A scholar of Roman art and Ph.D. candidate at Princeton University, Margaret Kurkoski is primarily focused on the relationship between architecture and décor at ancient villas. Drawing from textual and archaeological sources, her work investigates how individual decisions concerning properties, whether enacted by patrons, architects, or laborers, generated dynamic messages for contemporaneous viewers over the centuries-long lives of these buildings.
Margaret received a B.A. in classical languages from Smith College. Following her graduation in 2012, she taught at Akdeniz Üniversitesi in southwest Turkey with the support of a Fulbright grant. Margaret then returned to Smith College as the Brown Foundation Post-Baccalaureate Curatorial Fellow at the Museum of Art, where she helped to envision, organize, and curate the Art of the Ancient World gallery during the Museum's two-year gallery redesign project. She has participated in the Pompeii Quadriporticus Project and excavations at Hadrian’s Villa in Tivoli.

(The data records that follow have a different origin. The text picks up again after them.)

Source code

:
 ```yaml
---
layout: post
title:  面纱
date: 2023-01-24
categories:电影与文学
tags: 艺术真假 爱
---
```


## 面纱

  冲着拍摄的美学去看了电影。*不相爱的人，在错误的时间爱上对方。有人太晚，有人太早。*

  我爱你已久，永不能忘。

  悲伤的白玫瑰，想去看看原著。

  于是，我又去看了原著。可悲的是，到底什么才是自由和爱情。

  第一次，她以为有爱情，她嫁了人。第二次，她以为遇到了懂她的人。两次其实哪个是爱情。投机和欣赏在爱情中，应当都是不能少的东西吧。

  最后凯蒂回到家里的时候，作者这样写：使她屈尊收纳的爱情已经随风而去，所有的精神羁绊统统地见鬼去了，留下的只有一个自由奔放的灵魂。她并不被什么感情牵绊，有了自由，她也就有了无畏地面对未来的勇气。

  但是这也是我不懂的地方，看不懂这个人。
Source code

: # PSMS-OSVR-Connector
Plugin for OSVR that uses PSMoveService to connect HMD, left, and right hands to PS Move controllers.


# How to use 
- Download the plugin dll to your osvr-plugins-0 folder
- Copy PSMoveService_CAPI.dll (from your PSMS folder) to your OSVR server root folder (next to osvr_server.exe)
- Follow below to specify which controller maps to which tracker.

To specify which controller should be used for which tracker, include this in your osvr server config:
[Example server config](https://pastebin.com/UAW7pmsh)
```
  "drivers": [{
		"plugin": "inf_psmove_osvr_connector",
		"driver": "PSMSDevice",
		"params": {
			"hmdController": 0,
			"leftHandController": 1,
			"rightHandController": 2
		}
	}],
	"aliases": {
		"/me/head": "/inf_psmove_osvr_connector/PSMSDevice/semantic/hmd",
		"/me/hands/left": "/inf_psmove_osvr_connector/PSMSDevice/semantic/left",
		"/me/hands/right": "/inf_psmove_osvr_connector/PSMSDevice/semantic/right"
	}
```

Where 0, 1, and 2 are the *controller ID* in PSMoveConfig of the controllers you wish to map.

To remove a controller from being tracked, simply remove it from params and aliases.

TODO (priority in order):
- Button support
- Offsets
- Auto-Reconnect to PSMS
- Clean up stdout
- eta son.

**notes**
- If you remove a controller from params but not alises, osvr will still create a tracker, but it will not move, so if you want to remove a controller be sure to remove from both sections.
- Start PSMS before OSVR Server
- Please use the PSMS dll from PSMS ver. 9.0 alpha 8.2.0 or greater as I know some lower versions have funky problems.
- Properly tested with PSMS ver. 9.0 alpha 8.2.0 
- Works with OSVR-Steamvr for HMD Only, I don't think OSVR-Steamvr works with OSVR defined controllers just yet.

Her dissertation, "Imperial Presence in the Villas of Roman Italy," evaluates how the institution of the emperor propelled architectural and decorative change at these countryside estates. This project is indebted to support from the Fondazione Lemmermann and Scuola Normale Superiore in Pisa, which allowed her to conduct research in Italy. During the 2020-21 academic year, Margaret was a graduate fellow at the Princeton Institute for International and Regional Studies (PIIRS).